[Beowulf] statless compute nodes

Mon Jun 1 09:29:19 PDT 2015

> I was wondering how stateless node fair with very memory intensive
>applications. Does it simply require you to have a large amount of RAM to
>house your file system and program data? or are there other limitations?

it depends.  stateless just means stuff isn't installed on local disks;
it can be made available two main ways: as an rdimage (single blob provided
at boot time via PXE) or as some network-mounted filesystem.

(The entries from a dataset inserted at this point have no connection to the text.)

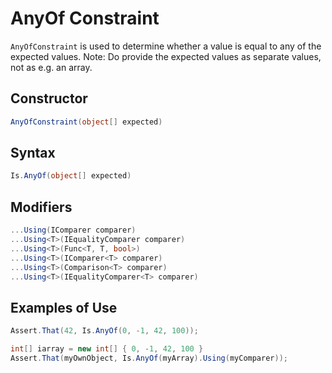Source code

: # AnyOf Constraint

`AnyOfConstraint` is used to determine whether a value is equal to any of the expected values.
Note: Do provide the expected values as separate values, not as e.g. an array.

## Constructor

```csharp
AnyOfConstraint(object[] expected)
```

## Syntax

```csharp
Is.AnyOf(object[] expected)
```

## Modifiers

```csharp
...Using(IComparer comparer)
...Using<T>(IEqualityComparer comparer)
...Using<T>(Func<T, T, bool>)
...Using<T>(IComparer<T> comparer)
...Using<T>(Comparison<T> comparer)
...Using<T>(IEqualityComparer<T> comparer)
```

## Examples of Use

```csharp
Assert.That(42, Is.AnyOf(0, -1, 42, 100));

int[] iarray = new int[] { 0, -1, 42, 100 }
Assert.That(myOwnObject, Is.AnyOf(myArray).Using(myComparer));
```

I like the latter: you boot mostly just the kernel via PXE,
then pivot to a readonly NFS filesystem.  it's fun to know that
script kiddies will struggle a little, and makes your nodes 
inherently in-sync.  there are generally some files that need 
to be per-node: either customized per-node and/or writable:
we use OneSIS to handle this.  it makes symlinks during the boot
process: to a tmpfs for writability, or to a per-node file for 
customization.

very little memory overhead to this general approach, and we rarely
worry about NFS overload (one NFS server can handle up to about 1k nodes).
remember that NFS is reasonably good about read-caching, which means
that (eg) the bash binary is not going to hammer the NFS server, since 
most of its pages are clean mapped pages, thus both probably cached.

the ugly part is how you overlay onto a RO filesystem - this is not 
a very solved issue, even outside the world of stateless HPC clusters.
things like docker, for instance, tend to flail around with methods
like union mounts.  OneSIS uses a cluster-wide config file that contains
an entry for each "non-RO-ness" (mixed in with other parameters.)
the best thing about OneSIS is that it's pretty low-tech and obvious.

in the HPC world (well, my area of shared academic HPC), it's pretty 
unclear where things are going.  there are obvious relations between 
node provisioning and systems like modules (which effectively provision
the user/job/process namespace).  if you have all your packages organized
under /opt/something, your modules don't have much work to do (fiddle
with PATH et al).  obviously mechanisms like cgroups, even if you start
using them for resource control, are components of full-blown containers,
and put a different spin on the job-namespace issue.  just one small 
step from there to full-on VMs (which *usually* boot their whole image
from a (possibly networked) block-device, but certainly could boot a 
generic image that NFS mounts a cluster filesystem, etc...)

regards, mark hahn.